Es ist ruhig hier, wochentags, an einem späten Nachmittag. Nur ein paar Radfahrer kommen die Klabundgasse hinuntergerollt, die, danke auch für diese Frage, nach dem deutschen Schriftsteller Alfred Klabund benannt ist, dessen Wandlung vom Befürworter des ersten Weltkriegs zum Pazifisten und Bewohner des freigeistigen Monte Veritá ein gutes Beispiel für die Wandelbarkeit von Ideen und Gesinnungen ist. Klabund beschäftigte sich auch intensiv mit fernöstlicher Literatur. Und ich weiß nicht, ob es Zufall ist oder die Tat von Freunden des Beziehungsreichtums, dass am Ende der Klabundgasse, wo diese in die Hohe Warte mündet, ein japanischer Garten angelegt wurde, Ziel meines heutigen Spaziergangs.
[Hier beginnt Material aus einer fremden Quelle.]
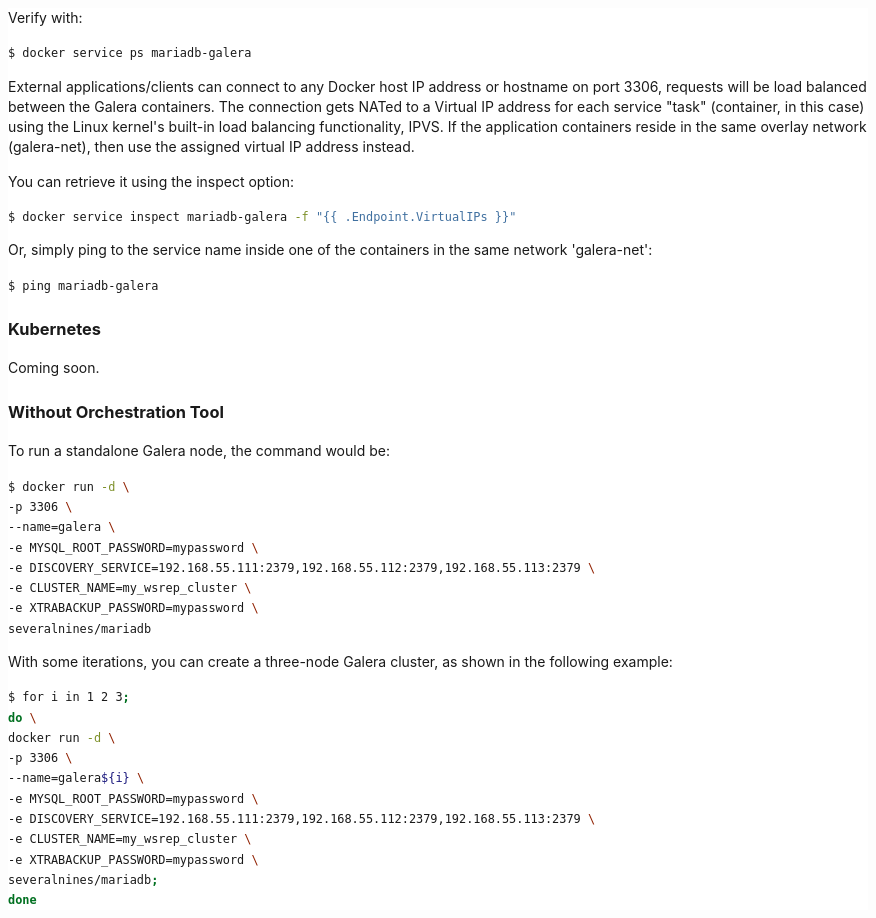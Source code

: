 Verify with:

```
$ docker service ps mariadb-galera
```

External applications/clients can connect to any Docker host IP address or hostname on port 3306, requests will be load balanced between the Galera containers. The connection gets NATed to a Virtual IP address for each service "task" (container, in this case) using the Linux kernel's built-in load balancing functionality, IPVS. If the application containers reside in the same overlay network (galera-net), then use the assigned virtual IP address instead.

You can retrieve it using the inspect option:

```bash
$ docker service inspect mariadb-galera -f "{{ .Endpoint.VirtualIPs }}"
```

Or, simply ping to the service name inside one of the containers in the same network 'galera-net':

```bash
$ ping mariadb-galera
```


### Kubernetes ###

Coming soon.



### Without Orchestration Tool ###

To run a standalone Galera node, the command would be:

```bash
$ docker run -d \
-p 3306 \
--name=galera \
-e MYSQL_ROOT_PASSWORD=mypassword \
-e DISCOVERY_SERVICE=192.168.55.111:2379,192.168.55.112:2379,192.168.55.113:2379 \
-e CLUSTER_NAME=my_wsrep_cluster \
-e XTRABACKUP_PASSWORD=mypassword \
severalnines/mariadb
```

With some iterations, you can create a three-node Galera cluster, as shown in the following example:

```bash
$ for i in 1 2 3; 
do \
docker run -d \
-p 3306 \
--name=galera${i} \
-e MYSQL_ROOT_PASSWORD=mypassword \
-e DISCOVERY_SERVICE=192.168.55.111:2379,192.168.55.112:2379,192.168.55.113:2379 \
-e CLUSTER_NAME=my_wsrep_cluster \
-e XTRABACKUP_PASSWORD=mypassword \
severalnines/mariadb;
done
```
Der Garten heißt Setagayapark. Sein Name spielt auf die Bezirkspartnerschaft zwischen Döbling und dem Setagaya-Stadtteil von Tokio an, dessen Bürgermeister Keji Ohba der Stadt Wien – oder besser gesagt: dem Bezirk Döbling – gleich mehrere Geschenke überantwortete: das Teehaus, die Pagode, eine Steinlaterne und den Eingangsbereich, durch den ich jetzt von der Hohen Warte, wo sich der Feierabendverkehr drängt, in den Frieden dieses charaktervollen Orts eintrete, den der Gartenarchitekt Ken Nakajima im Jahr 1992 angelegt hat.
Ein Teich voller großer, glänzender Koi-Karpfen empfängt mich. Am Rand des Wassers steht das Teehaus. Eine „lebensfrohe und neugierige“ Dame bietet auf einem Zettel am Fenster an, an gewissen Tagen „bei jedem Wetter“ ihre Erfahrungen in der „Qigong-Lebenspflege“ mit anderen Besuchern zu teilen. Auf der gegenüberliegenden Seite des Teichs ist ein kleiner Kiesstrand aufgeschüttet, dahinter spannt sich eine elegante Brücke über das Wasser, das von weiter oben über elegante Kaskaden in den Teich fließt.
Nichts in diesem Park ist zufällig. Er symbolisiert eine japanische Landschaft, indem er deren Symbole – Quelle, Wasserfall, Teich, Steine und typische Pflanzen – auf zurückhaltende, ästhetische Weise inszeniert und lebendig macht.
Ich setze mich auf eine Bank und betrachte die gerade verblühenden Bäume und Sträucher. Es fühlt sich gut an, an einem Ort zu sein, wo jede Pflanze, jeder Stein seinen Platz und seine Bedeutung hat, auch wenn ich diese nicht entschlüsseln kann.
Neben dem Eingang befindet sich ein Steinmonument, auf dem in japanischen Schriftzeichen das Wort „Furomon“ eingraviert ist, Paradies. Für die Wiener Besucher ist am Eingangstor auch ein entsprechender Gruß festgemacht worden, der Rückschlüsse darauf zulässt, wie der Setagayapark von manchen Besuchern genutzt wurde. Der Gruß lautet: „Fischen streng verboten“.